Padahal, dalam peradaban demokrasi yang unggul, partai berkuasa ataupun tidak sejatinya sama-sama bekerja untuk demokrasi. Itu artinya, di posisi mana pun mereka harus bekerja demi kepentingan rakyat. Itu pula yang diharapkan dari partai-partai di negeri ini terkait dengan mekanisme pemilihan kepala daerah.

Mereka bersikap mestinya bukan sekadar berseberangan, melainkan pilihan sikap demi memperjuangkan demokrasi dan rakyat. Esensi dari demokrasi ialah mendengar aspirasi sebagian besar rakyat. Saat ini ada tarik-menarik antara kubu satu dan yang lainnya dalam menyikapi sistem pemilu kada, apakah tetap langsung atau dikembalikan kepada DPRD.

Ketentuan soal itu akan diketuk pada 25 September 2014, saat DPR hendak mengesahkan RUU Pilkada. Partai-partai yang tergabung dalam Koalisi Merah Putih yang tadinya berkukuh memilih pilkada langsung, di tikungan terakhir berbalik arah mendukung pilkada dengan mekanisme perwakilan.

Sebaliknya, partai-partai penyokong Joko Widodo-Jusuf Kalla juga berkukuh mengusung pilkada langsung, dengan alasan mekanisme pilkada lewat DPRD mencabut hak rakyat dan merupakan kemunduran berdemokrasi.

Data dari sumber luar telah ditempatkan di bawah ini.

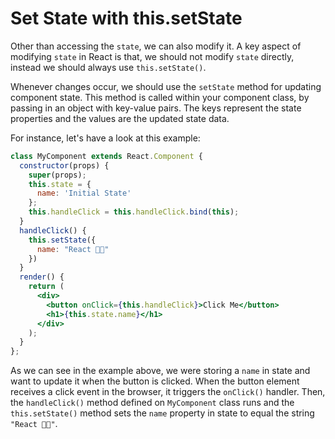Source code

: # Set State with this.setState

Other than accessing the `state`, we can also modify it.
A key aspect of modifying `state` in React is that, we should not modify `state` directly, 
instead we should always use `this.setState()`.

Whenever changes occur, we should use the `setState` method for updating component state.
This method is called within your component class, by passing in an object with key-value pairs. 
The keys represent the state properties and the values are the updated state data. 

For instance, let's have a look at this example:

```jsx
class MyComponent extends React.Component {
  constructor(props) {
    super(props);
    this.state = {
      name: 'Initial State'
    };
    this.handleClick = this.handleClick.bind(this);
  }
  handleClick() {
    this.setState({
      name: "React 🤟🏻"
    })
  }
  render() {
    return (
      <div>
        <button onClick={this.handleClick}>Click Me</button>
        <h1>{this.state.name}</h1>
      </div>
    );
  }
};
```

As we can see in the example above, we were storing a `name` in state and want to update it when the button is clicked.
When the button element receives a click event in the browser, it triggers the `onClick()` handler. Then, the `handleClick()` method defined on `MyComponent` class runs and the `this.setState()` method sets the `name` property in state to equal the string `"React 🤟🏻"`.
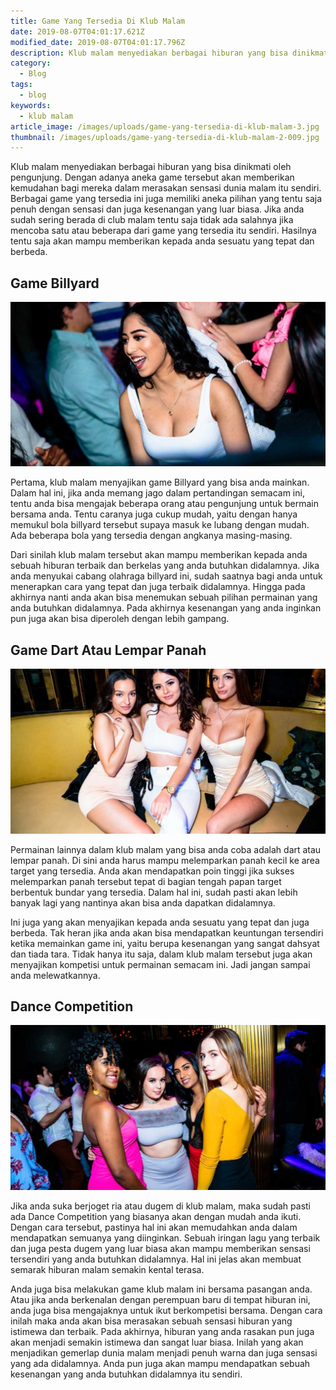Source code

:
 ```yaml
---
title: Game Yang Tersedia Di Klub Malam
date: 2019-08-07T04:01:17.621Z
modified_date: 2019-08-07T04:01:17.796Z
description: Klub malam menyediakan berbagai hiburan yang bisa dinikmati oleh pengunjung. Dengan adanya aneka game tersebut akan memberikan kemudahan bagi mereka.
category:
  - Blog
tags:
  - blog
keywords:
  - klub malam
article_image: /images/uploads/game-yang-tersedia-di-klub-malam-3.jpg
thumbnail: /images/uploads/game-yang-tersedia-di-klub-malam-2-009.jpg
---
```

Klub malam menyediakan berbagai hiburan yang bisa dinikmati oleh pengunjung. Dengan adanya aneka game tersebut akan memberikan kemudahan bagi mereka dalam merasakan sensasi dunia malam itu sendiri. Berbagai game yang tersedia ini juga memiliki aneka pilihan yang tentu saja penuh dengan sensasi dan juga kesenangan yang luar biasa. Jika anda sudah sering berada di club malam tentu saja tidak ada salahnya jika mencoba satu atau beberapa dari game yang tersedia itu sendiri. Hasilnya tentu saja akan mampu memberikan kepada anda sesuatu yang tepat dan berbeda.



## Game Billyard

![Game Yang Tersedia Di Klub Malam](/images/uploads/game-yang-tersedia-di-klub-malam-3.jpg)

Pertama, klub malam menyajikan game Billyard yang bisa anda mainkan. Dalam hal ini, jika anda memang jago dalam pertandingan semacam ini, tentu anda bisa mengajak beberapa orang atau pengunjung untuk bermain bersama anda. Tentu caranya juga cukup mudah, yaitu dengan hanya memukul bola billyard tersebut supaya masuk ke lubang dengan mudah. Ada beberapa bola yang tersedia dengan angkanya masing-masing.

Dari sinilah klub malam tersebut akan mampu memberikan kepada anda sebuah hiburan terbaik dan berkelas yang anda butuhkan didalamnya. Jika anda menyukai cabang olahraga billyard ini, sudah saatnya bagi anda untuk menerapkan cara yang tepat dan juga terbaik didalamnya. Hingga pada akhirnya nanti anda akan bisa menemukan sebuah pilihan permainan yang anda butuhkan didalamnya. Pada akhirnya kesenangan yang anda inginkan pun juga akan bisa diperoleh dengan lebih gampang.



## Game Dart Atau Lempar Panah

![Game Yang Tersedia Di Klub Malam](/images/uploads/game-yang-tersedia-di-klub-malam-2.jpg)

Permainan lainnya dalam klub malam yang bisa anda coba adalah dart atau lempar panah. Di sini anda harus mampu melemparkan panah kecil ke area target yang tersedia. Anda akan mendapatkan poin tinggi jika sukses melemparkan panah tersebut tepat di bagian tengah papan target berbentuk bundar yang tersedia. Dalam hal ini, sudah pasti akan lebih banyak lagi yang nantinya akan bisa anda dapatkan didalamnya.

Ini juga yang akan menyajikan kepada anda sesuatu yang tepat dan juga berbeda. Tak heran jika anda akan bisa mendapatkan keuntungan tersendiri ketika memainkan game ini, yaitu berupa kesenangan yang sangat dahsyat dan tiada tara. Tidak hanya itu saja, dalam klub malam tersebut juga akan menyajikan kompetisi untuk permainan semacam ini. Jadi jangan sampai anda melewatkannya.



## Dance Competition

![Game Yang Tersedia Di Klub Malam](/images/uploads/game-yang-tersedia-di-klub-malam-1.jpg)

Jika anda suka berjoget ria atau dugem di klub malam, maka sudah pasti ada Dance Competition yang biasanya akan dengan mudah anda ikuti. Dengan cara tersebut, pastinya hal ini akan memudahkan anda dalam mendapatkan semuanya yang diinginkan. Sebuah iringan lagu yang terbaik dan juga pesta dugem yang luar biasa akan mampu memberikan sensasi tersendiri yang anda butuhkan didalamnya. Hal ini jelas akan membuat semarak hiburan malam semakin kental terasa.

Anda juga bisa melakukan game klub malam ini bersama pasangan anda. Atau jika anda berkenalan dengan perempuan baru di tempat hiburan ini, anda juga bisa mengajaknya untuk ikut berkompetisi bersama. Dengan cara inilah maka anda akan bisa merasakan sebuah sensasi hiburan yang istimewa dan terbaik. Pada akhirnya, hiburan yang anda rasakan pun juga akan menjadi semakin istimewa dan sangat luar biasa. Inilah yang akan menjadikan gemerlap dunia malam menjadi penuh warna dan juga sensasi yang ada didalamnya. Anda pun juga akan mampu mendapatkan sebuah kesenangan yang anda butuhkan didalamnya itu sendiri.
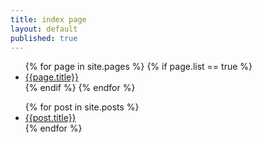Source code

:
 ```yaml
---
title: index page
layout: default
published: true
---
```

<ul>
  {% for page in site.pages %}
    {% if page.list == true %}
      <li>
        <a href="{{ page.url}}">{{page.title}}</a>
      </li>
    {% endif %}
  {% endfor %}
</ul>

<ul>
  {% for post in site.posts %}
    <li>
      <a href="{{ post.url}}">{{post.title}}</a>
    </li>
  {% endfor %}
</ul>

Bandul politik pun seolah sudah berada dalam genggaman Koalisi Merah Putih.

Namun, pada Rabu (17/9), sikap berbeda akhirnya ditunjukkan Partai Demokrat yang tergabung dalam Koalisi Merah Putih. Partai di bawah pimpinan Susilo Bambang Yudhoyono itu menyatakan dengan sangat gamblang mendukung pilkada secara langsung, dengan sejumlah perbaikan pemilihan langsung.

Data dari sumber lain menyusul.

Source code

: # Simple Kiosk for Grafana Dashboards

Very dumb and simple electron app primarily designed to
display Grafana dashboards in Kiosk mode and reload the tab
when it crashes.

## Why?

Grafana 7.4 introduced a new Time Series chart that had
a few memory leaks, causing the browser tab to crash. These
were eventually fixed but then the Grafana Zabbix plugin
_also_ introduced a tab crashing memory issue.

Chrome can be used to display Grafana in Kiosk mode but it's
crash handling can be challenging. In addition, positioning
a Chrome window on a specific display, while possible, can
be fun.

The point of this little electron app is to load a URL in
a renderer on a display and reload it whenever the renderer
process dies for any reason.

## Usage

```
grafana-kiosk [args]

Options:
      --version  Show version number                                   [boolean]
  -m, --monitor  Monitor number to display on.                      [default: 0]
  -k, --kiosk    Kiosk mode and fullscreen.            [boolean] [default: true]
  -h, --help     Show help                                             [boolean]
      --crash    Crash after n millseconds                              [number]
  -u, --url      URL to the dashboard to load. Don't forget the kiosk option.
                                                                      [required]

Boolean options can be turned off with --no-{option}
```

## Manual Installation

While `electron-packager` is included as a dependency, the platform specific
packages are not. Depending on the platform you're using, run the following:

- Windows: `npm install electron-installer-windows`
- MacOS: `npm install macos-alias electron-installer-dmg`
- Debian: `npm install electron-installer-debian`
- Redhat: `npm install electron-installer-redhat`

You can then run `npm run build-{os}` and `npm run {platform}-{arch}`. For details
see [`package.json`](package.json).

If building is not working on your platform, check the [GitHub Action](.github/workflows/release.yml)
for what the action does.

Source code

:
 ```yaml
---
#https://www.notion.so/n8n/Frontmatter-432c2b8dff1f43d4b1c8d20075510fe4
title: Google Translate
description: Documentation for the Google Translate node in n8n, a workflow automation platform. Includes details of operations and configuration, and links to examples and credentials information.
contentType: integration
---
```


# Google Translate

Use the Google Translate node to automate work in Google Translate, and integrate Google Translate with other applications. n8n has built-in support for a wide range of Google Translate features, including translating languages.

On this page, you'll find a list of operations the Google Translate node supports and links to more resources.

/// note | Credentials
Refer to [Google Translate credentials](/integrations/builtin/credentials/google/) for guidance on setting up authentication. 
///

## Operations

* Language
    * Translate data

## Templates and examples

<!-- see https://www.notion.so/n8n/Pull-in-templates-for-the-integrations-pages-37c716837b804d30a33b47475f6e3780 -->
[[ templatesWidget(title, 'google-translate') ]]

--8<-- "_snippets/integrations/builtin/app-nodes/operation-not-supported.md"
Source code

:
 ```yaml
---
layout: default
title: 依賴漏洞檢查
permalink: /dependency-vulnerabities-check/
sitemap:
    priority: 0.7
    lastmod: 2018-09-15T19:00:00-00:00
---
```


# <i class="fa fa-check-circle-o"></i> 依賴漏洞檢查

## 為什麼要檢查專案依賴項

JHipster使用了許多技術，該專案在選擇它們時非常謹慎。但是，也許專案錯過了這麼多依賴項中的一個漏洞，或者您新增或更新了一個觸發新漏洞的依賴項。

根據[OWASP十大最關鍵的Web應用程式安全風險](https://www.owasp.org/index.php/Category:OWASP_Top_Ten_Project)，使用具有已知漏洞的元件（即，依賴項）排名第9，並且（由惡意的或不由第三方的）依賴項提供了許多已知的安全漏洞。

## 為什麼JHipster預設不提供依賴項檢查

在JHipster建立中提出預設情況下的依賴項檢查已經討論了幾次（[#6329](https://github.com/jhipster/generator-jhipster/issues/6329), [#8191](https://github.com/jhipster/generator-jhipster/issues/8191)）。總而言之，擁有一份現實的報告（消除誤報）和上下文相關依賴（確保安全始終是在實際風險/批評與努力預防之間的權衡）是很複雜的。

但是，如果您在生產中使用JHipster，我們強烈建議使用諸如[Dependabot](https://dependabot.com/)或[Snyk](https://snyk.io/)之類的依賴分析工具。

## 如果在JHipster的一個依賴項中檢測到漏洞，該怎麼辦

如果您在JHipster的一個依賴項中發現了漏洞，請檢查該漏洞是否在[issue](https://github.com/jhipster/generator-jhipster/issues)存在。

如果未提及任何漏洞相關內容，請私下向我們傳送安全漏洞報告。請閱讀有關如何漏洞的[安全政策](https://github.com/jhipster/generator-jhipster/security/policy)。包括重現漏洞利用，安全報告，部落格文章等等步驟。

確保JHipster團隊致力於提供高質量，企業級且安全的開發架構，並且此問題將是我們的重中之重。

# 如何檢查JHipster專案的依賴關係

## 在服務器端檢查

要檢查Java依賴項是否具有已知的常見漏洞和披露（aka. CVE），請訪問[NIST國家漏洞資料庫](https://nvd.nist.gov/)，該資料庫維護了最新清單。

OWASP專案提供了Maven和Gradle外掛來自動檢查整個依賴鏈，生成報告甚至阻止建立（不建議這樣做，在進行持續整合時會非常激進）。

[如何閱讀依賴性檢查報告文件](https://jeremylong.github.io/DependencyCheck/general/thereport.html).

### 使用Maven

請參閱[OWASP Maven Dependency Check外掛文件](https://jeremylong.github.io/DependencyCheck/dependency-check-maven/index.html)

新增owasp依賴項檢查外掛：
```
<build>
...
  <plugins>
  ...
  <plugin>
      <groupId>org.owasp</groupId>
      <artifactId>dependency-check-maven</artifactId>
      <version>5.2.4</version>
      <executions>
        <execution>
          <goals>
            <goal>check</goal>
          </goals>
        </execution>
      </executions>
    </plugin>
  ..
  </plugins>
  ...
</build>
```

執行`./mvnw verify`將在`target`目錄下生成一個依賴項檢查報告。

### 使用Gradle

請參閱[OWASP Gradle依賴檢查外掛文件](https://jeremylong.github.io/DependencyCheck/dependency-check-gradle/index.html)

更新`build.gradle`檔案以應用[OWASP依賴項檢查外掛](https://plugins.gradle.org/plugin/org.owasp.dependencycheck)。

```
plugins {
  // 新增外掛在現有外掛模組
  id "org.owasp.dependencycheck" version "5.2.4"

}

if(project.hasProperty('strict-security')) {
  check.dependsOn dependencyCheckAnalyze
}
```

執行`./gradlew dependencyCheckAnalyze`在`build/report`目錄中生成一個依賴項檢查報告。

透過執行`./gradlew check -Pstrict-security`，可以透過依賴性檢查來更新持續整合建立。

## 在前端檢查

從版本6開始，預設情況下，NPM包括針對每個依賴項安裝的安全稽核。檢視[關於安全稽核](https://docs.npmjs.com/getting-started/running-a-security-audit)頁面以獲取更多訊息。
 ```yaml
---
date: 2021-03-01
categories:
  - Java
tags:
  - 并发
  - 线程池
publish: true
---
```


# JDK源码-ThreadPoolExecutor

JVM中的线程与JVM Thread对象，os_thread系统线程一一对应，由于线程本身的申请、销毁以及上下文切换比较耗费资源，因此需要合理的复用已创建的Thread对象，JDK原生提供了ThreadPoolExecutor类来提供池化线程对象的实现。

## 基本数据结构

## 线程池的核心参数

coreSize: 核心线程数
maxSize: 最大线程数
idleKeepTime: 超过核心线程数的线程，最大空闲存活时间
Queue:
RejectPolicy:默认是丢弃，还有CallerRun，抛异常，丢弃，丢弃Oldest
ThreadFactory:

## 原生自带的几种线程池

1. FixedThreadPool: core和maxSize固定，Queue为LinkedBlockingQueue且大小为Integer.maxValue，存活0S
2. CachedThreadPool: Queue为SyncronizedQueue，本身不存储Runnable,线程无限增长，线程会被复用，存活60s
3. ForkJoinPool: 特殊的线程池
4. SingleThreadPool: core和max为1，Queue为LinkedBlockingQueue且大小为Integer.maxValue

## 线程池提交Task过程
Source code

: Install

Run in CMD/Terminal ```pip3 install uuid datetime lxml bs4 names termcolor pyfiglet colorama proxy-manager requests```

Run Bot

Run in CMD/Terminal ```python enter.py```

Pertimbangan Demokrat ialah mendengar aspirasi yang berkembang. Kita mengapresiasi sikap partai yang sudah berkuasa dua periode tersebut. Keputusan itu meletakkan Demokrat sebagai penyeimbang yang sesungguhnya. Sikap itu sekaligus menunjukkan bahwa tak ada koalisi permanen.

Menjadi partai yang tidak berkuasa, bukan berarti bersikap asal berbeda dengan partai pendukung pemerintahan Fungsi pengawasan terhadap pemerintah mereka sampaikan melalui 10 syarat yang diminta dimasukkan ke RUU Pilkada.

Sepuluh syarat itu di antaranya uji publik atas integritas calon kepala daerah, efisiensi biaya penyelenggaraan pilkada, perbaikan atas pengaturan dan pembatasan pelaksanaan kampanye terbuka, akuntabilitas penggunaan dana kampanye, hingga larangan pelibatan aparat birokrasi.

Syarat itu merupakan kelemahan-kelemahan yang masih jamak terjadi pada pilkada langsung selama ini. Namun sebagaimana yang ditegaskan Partai Demokrat, beberapa cela bukan berarti membuat demokrasi yang sudah diperjuangkan justru dipatahkan kembali.

Kini, menjadi tugas seluruh partai untuk mendudukkan demokrasi pada tempat yang benar.  Sikap Demokrat menunjukkan tak ada koalisi permanen. Menjadi partai tidak berkuasa, bukan berarti bersikap asal berbeda.